Department of Food and Information Technology, Pamir University, Kowst, Afghanistan

*Corresponding Author:
Noah Richards
Department of Food and Information Technology, Pamir University, Kowst, Afghanistan
E-mail: [email protected]

Received: 25-Nov-2022, Manuscript No. JFPDT-22- 82658; Editor assigned: 29-Nov-2022, Pre QC No. JFPDT-22- 82658 (PQ); Reviewed: 12-Dec-2022, QC No. JFPDT-22- 82658; Revised: 19-Dec-2022, Manuscript No. JFPDT-22- 82658(R); Published: 26-Dec-2022, DOI: 10.4172/2321-6204.10.6.005

Visit for more related articles at Research & Reviews: Journal of Food and Dairy Technology

About the Study

Microbial food spoilage costs the food industry millions of dollars each year, which represents a massive waste of a valuable resource. Food losses start on the farm and continue through post-harvest storage, distribution, processing, wholesaling, retailing, and home and catering use. Although well-known technologies such as gamma irradiation make it technically possible to produce food that is completely free of microbial contamination, such a stringent approach runs counter to current consumer demand for foods that are minimally processed and perceived as "fresh". As a consequence, in addition to ensuring food safety, the challenge remains to produce high-quality foods that are simple to prepare, do not necessitate daily trips to the supermarket, and rely less heavily on chemically synthesized food preservatives.

Importance of microbial physiology

Most traditional food preservation methods were developed empirically, with less knowledge of the mechanisms of action of the antimicrobial agents used. However, with the shift away from high concentrations of individual food preservatives towards greater reliance on combinations of sub lethal levels of antimicrobial compounds or processes of fundamentals must be revisited. True novel combination systems can only be developed logically if they are founded on a thorough understanding of the physiology of microorganisms in foods. Unfortunately, knowledge of the physiology of spoilage microorganisms has lagged behind that of microbial genetics and molecular biology in recent years.

Response of microbes to physiological factors

Survival and resistance to food associated stresses: Low or high temperatures, acidity, and modified atmospheres are some of the major stresses those microorganisms in foods.
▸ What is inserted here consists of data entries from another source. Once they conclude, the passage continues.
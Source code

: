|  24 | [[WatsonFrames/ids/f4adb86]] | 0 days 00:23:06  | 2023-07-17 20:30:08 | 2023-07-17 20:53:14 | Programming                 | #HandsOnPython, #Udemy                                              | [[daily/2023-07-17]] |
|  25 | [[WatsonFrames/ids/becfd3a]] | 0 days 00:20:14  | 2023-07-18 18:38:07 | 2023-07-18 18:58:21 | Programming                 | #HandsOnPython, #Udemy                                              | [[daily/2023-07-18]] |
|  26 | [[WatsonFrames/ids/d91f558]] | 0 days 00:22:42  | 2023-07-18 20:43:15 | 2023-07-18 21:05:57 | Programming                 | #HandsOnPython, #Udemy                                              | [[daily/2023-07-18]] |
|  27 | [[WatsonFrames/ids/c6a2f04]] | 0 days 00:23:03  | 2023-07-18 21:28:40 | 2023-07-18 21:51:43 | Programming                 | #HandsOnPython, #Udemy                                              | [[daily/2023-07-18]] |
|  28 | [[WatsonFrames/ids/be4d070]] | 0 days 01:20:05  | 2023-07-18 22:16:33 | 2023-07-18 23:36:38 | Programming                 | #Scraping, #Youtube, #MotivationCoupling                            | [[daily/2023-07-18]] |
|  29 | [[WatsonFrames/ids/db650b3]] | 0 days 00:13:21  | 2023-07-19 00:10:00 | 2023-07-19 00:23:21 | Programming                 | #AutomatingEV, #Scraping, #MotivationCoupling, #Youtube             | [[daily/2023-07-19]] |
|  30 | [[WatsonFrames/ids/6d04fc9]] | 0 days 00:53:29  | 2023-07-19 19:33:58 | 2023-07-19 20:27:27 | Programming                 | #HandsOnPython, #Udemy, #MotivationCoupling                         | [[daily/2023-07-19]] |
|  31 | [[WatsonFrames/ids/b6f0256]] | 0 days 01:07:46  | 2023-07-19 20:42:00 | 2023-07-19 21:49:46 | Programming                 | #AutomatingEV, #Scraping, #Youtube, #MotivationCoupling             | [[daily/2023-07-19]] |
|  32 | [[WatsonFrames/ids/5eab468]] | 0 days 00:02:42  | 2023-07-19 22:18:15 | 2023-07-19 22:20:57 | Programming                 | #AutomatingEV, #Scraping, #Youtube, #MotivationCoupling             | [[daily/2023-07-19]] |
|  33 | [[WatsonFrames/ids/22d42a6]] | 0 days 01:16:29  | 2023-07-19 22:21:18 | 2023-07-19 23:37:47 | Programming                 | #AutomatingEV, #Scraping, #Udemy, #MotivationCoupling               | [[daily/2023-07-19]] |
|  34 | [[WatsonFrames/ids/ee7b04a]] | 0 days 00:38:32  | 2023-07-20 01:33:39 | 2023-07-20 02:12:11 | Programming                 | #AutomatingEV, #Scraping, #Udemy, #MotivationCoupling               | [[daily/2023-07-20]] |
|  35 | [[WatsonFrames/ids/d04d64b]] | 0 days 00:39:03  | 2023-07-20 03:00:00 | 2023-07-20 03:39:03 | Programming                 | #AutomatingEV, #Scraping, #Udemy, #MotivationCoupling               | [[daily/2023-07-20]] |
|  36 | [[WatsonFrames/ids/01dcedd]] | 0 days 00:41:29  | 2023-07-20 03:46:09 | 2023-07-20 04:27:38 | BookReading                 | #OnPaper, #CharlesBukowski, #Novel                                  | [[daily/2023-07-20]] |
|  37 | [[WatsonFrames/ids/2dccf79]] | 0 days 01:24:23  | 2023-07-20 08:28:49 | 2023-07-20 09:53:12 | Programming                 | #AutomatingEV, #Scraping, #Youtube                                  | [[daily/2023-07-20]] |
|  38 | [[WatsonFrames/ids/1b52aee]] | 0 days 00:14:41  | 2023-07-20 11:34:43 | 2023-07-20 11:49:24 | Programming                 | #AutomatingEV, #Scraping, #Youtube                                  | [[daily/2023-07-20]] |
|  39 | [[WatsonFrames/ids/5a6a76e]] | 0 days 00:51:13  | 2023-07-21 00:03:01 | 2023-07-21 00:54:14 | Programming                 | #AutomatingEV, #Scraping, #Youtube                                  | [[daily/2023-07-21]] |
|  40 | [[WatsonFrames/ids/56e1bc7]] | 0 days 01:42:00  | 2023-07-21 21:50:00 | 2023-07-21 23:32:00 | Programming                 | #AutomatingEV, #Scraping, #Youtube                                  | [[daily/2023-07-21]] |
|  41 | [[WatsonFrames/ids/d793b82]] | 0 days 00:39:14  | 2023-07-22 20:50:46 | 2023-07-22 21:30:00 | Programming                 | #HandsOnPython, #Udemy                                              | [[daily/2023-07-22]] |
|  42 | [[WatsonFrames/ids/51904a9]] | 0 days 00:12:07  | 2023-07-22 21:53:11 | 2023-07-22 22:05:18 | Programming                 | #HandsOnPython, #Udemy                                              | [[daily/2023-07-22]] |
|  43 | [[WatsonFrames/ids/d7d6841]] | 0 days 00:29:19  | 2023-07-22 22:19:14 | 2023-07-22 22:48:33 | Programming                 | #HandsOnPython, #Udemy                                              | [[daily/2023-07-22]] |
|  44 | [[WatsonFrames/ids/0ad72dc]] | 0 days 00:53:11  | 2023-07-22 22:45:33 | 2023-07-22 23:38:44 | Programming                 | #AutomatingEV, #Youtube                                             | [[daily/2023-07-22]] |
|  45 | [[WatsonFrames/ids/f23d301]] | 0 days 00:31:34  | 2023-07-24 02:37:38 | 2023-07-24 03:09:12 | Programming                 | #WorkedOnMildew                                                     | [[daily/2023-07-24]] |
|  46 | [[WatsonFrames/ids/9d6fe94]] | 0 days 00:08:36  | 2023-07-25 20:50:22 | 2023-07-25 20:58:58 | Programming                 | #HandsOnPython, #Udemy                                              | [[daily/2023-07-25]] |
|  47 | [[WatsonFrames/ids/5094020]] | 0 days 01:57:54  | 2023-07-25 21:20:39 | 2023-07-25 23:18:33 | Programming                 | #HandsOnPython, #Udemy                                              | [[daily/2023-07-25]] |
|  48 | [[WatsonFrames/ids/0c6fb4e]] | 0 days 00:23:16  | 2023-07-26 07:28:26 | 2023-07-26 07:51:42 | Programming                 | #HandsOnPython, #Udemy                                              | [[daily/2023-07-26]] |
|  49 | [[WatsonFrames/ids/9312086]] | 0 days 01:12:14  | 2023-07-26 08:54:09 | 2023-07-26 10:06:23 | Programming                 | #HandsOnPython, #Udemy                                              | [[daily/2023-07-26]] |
While both spoilage and pathogenic organisms face similar stresses, spoilage organisms are more adaptable to harsh environmental conditions, often developing resistance to chemical food preservatives, cleaning and sanitizing agents. Furthermore, in terms of both number and type, food spoilage organisms outnumber food pathogens.

Maintaining homeostasis: In general, exposing microbial cells to low water activity via dehydration or the addition of salts or sugars activates constitutive transport systems, resulting in the accumulation of compatible solutes inside the cell. Potassium, proline, glutamate, betaine, and trehalose are examples of small, highly soluble molecules. Notably, accumulation of compatible solutes has been shown to confer increased heat resistance and improved ability to grow at low temperatures in some microorganisms. Cross resistance to different types of stresses has become a recurring theme in microbial physiology research over the last 10-15 years.

Spoilage consortia: Individual food spoilage organisms are being studied in an attempt to provide guidelines for systematic and predictive shelf life determination. Most foods, unfortunately, contain a diverse microbial flora in which strains compete for survival and growth. As a result, poorly understood microbial interactions in foods frequently invalidate drawn from work done with pure cultures.

Future prospects: Despite the technological capabilities of genetic engineering, the introduction of entirely new food preservatives will be slow in the future due to regulatory constraints and the high cost of safety testing now required for all new food additives. It is more likely that a much more sophisticated usage will emerge from a systematic study of microorganism stress responses combined with a detailed assessment of the technological performance of available preservatives and preservation technologies in real food formulations, resulting in new processes and products.